======== Exercise data ========

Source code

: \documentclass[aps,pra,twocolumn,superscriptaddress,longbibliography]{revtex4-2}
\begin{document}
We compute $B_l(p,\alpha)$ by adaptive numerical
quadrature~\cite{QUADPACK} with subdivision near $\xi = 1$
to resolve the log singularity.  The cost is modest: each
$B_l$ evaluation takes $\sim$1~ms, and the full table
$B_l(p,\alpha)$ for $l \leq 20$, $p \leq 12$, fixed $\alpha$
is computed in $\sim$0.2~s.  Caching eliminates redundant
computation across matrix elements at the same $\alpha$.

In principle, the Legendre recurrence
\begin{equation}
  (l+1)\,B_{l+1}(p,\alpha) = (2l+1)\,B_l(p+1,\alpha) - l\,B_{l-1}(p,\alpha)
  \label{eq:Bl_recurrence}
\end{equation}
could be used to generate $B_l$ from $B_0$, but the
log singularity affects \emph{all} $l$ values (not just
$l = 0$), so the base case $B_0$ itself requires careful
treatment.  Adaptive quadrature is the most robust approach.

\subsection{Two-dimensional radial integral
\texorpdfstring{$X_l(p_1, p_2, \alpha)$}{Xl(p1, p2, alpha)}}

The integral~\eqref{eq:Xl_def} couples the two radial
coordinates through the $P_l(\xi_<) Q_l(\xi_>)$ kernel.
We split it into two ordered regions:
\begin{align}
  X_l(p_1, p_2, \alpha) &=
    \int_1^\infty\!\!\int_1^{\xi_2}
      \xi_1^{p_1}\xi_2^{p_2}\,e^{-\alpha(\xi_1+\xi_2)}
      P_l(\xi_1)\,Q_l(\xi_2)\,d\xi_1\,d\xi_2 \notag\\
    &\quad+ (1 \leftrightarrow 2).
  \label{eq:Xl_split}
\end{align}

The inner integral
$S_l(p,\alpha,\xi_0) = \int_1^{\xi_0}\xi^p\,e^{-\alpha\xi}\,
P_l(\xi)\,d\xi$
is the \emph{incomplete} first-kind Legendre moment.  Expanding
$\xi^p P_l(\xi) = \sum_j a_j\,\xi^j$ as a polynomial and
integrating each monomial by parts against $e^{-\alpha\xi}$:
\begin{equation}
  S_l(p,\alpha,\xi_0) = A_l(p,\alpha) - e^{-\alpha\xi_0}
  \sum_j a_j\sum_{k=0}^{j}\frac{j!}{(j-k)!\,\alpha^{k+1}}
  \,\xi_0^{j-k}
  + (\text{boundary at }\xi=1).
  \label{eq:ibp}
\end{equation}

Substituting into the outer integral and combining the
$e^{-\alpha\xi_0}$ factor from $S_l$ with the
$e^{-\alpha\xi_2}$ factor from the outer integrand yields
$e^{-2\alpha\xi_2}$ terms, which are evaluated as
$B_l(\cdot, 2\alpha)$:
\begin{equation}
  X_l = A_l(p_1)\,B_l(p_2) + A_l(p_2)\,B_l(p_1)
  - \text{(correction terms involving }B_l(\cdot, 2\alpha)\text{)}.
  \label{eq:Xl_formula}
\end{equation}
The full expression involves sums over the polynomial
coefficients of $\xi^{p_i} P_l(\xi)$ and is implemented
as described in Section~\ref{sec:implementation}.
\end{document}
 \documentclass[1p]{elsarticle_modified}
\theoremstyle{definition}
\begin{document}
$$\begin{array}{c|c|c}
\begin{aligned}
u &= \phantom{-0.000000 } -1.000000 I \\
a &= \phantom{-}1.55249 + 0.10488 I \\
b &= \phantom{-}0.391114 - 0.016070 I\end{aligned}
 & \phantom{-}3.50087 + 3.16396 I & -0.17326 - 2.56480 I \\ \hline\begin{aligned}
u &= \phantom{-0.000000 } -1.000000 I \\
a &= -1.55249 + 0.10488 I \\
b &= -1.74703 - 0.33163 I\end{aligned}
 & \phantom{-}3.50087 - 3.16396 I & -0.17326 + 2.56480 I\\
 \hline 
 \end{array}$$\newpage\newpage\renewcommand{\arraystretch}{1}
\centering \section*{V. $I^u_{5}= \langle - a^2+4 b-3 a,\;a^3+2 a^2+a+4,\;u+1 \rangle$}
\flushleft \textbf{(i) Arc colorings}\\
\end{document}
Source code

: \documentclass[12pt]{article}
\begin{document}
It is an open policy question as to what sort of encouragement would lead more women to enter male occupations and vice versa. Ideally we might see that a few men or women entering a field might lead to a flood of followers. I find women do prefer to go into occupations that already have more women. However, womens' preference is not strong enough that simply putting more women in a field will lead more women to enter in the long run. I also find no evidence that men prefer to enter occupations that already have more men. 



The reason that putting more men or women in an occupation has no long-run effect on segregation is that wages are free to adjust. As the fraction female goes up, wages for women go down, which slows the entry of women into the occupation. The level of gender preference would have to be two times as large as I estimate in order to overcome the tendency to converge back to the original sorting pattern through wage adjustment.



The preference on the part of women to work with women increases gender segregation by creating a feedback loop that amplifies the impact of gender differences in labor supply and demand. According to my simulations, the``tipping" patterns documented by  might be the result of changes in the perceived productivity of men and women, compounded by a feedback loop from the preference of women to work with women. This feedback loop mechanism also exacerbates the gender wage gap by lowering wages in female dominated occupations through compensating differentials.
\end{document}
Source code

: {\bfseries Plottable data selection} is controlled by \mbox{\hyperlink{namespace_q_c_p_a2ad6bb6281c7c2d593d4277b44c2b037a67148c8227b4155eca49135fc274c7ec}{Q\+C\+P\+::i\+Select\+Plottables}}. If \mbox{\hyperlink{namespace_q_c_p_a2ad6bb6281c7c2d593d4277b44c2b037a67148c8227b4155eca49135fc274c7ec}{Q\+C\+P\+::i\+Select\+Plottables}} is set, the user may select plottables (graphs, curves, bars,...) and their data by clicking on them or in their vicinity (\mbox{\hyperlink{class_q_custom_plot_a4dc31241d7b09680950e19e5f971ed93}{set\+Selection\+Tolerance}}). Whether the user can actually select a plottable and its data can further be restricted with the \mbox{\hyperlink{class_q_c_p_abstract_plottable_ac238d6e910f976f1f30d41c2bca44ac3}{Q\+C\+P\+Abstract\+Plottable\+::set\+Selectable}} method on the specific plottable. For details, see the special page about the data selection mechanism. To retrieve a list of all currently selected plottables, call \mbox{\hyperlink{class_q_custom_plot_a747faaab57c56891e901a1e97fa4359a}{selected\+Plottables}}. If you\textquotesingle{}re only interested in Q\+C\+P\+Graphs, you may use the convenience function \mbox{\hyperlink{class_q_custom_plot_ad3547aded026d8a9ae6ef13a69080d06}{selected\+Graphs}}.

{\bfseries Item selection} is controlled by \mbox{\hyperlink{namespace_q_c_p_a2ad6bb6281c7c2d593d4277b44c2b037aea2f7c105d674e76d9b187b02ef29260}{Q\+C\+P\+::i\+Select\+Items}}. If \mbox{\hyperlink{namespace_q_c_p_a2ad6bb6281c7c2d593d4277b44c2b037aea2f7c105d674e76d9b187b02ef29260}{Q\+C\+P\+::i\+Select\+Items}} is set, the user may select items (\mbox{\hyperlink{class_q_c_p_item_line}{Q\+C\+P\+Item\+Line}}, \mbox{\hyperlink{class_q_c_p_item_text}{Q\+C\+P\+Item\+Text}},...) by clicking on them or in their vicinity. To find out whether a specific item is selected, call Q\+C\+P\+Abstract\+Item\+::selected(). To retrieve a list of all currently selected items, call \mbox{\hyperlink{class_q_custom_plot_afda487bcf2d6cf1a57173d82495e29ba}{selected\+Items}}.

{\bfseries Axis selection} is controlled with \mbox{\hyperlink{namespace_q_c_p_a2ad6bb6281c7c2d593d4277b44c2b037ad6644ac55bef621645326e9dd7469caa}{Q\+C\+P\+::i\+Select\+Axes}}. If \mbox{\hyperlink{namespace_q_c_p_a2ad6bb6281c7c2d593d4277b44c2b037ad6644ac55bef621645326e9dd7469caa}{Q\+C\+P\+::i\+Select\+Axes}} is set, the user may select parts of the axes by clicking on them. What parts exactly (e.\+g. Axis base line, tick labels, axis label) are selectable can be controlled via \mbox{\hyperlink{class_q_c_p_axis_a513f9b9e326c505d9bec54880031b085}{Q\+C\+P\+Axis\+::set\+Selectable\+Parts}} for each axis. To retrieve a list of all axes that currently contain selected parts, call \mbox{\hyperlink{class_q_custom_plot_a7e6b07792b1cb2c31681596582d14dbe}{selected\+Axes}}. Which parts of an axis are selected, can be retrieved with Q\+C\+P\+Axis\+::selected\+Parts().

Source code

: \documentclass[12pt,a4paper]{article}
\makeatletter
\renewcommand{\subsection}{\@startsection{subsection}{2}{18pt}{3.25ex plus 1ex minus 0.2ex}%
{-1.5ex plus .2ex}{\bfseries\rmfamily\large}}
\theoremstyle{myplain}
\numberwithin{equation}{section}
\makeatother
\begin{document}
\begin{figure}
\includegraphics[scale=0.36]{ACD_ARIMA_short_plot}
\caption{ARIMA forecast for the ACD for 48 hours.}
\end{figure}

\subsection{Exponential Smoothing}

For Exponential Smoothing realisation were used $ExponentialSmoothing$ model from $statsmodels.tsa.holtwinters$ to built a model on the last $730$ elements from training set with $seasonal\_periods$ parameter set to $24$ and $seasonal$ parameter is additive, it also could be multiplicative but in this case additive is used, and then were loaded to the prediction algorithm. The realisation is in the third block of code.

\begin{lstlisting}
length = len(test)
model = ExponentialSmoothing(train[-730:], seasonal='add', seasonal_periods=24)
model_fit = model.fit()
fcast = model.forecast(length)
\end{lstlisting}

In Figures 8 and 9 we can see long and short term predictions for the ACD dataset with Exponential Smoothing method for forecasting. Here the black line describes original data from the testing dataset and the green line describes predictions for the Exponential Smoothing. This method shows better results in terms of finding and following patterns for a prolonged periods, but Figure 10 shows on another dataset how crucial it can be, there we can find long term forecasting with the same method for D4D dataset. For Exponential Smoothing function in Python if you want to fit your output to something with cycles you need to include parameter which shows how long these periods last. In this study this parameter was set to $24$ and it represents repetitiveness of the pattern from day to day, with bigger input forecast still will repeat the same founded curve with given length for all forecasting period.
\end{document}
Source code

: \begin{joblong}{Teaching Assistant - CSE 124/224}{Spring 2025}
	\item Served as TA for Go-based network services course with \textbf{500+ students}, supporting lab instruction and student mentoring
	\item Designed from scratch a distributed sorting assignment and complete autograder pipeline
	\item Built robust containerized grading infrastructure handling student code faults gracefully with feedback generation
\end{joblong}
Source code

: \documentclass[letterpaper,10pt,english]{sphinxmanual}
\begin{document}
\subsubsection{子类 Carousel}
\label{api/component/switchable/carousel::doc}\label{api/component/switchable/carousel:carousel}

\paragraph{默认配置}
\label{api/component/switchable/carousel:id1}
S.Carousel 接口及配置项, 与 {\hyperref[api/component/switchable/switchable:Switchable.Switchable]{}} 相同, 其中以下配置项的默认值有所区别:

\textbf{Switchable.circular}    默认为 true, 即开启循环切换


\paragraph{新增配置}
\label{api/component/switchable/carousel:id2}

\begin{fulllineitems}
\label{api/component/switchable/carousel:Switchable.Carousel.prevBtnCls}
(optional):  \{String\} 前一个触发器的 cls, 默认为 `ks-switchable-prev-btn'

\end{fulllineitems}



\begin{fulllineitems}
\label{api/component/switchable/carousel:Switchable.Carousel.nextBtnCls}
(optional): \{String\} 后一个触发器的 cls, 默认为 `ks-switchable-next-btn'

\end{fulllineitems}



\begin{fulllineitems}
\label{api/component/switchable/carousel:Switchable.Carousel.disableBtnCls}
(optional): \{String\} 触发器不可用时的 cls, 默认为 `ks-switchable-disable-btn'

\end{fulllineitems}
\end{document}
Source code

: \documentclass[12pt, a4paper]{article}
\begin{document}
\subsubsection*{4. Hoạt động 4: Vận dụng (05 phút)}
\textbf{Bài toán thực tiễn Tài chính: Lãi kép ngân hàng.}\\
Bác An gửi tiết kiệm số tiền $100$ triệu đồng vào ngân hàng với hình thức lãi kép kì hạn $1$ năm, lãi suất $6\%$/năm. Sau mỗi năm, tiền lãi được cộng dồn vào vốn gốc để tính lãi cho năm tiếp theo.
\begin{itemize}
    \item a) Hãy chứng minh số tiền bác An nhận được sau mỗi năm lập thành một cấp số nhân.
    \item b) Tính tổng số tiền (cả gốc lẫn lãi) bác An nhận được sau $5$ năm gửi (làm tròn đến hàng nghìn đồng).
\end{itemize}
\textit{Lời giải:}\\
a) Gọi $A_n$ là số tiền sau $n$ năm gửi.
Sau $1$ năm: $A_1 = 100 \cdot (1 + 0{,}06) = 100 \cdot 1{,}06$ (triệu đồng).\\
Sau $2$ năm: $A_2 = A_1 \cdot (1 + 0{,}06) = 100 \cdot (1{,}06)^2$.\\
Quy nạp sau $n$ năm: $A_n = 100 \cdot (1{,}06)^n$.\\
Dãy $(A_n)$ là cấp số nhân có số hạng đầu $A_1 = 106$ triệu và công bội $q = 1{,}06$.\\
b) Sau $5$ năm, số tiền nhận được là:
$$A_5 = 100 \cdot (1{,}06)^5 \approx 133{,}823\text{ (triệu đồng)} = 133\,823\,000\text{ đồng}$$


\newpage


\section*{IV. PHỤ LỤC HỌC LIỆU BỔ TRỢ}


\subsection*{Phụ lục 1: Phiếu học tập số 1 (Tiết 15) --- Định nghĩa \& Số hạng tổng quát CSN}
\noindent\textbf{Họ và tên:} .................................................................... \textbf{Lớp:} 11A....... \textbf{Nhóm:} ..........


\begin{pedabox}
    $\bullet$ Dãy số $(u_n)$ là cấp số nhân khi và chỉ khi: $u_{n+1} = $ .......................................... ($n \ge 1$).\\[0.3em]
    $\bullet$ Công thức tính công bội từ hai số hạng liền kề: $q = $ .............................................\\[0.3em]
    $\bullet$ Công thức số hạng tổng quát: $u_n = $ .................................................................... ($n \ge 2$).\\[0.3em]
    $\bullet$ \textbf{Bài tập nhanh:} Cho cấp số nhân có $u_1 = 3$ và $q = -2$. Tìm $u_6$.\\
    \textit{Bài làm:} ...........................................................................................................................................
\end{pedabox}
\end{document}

========

Gather, from the listing above, every line carrying the word "putting".

**Exercise response**
It is an open policy question as to what sort of encouragement would lead more women to enter male occupations and vice versa. Ideally we might see that a few men or women entering a field might lead to a flood of followers. I find women do prefer to go into occupations that already have more women. However, womens' preference is not strong enough that simply putting more women in a field will lead more women to enter in the long run. I also find no evidence that men prefer to enter occupations that already have more men. 
The reason that putting more men or women in an occupation has no long-run effect on segregation is that wages are free to adjust. As the fraction female goes up, wages for women go down, which slows the entry of women into the occupation. The level of gender preference would have to be two times as large as I estimate in order to overcome the tendency to converge back to the original sorting pattern through wage adjustment.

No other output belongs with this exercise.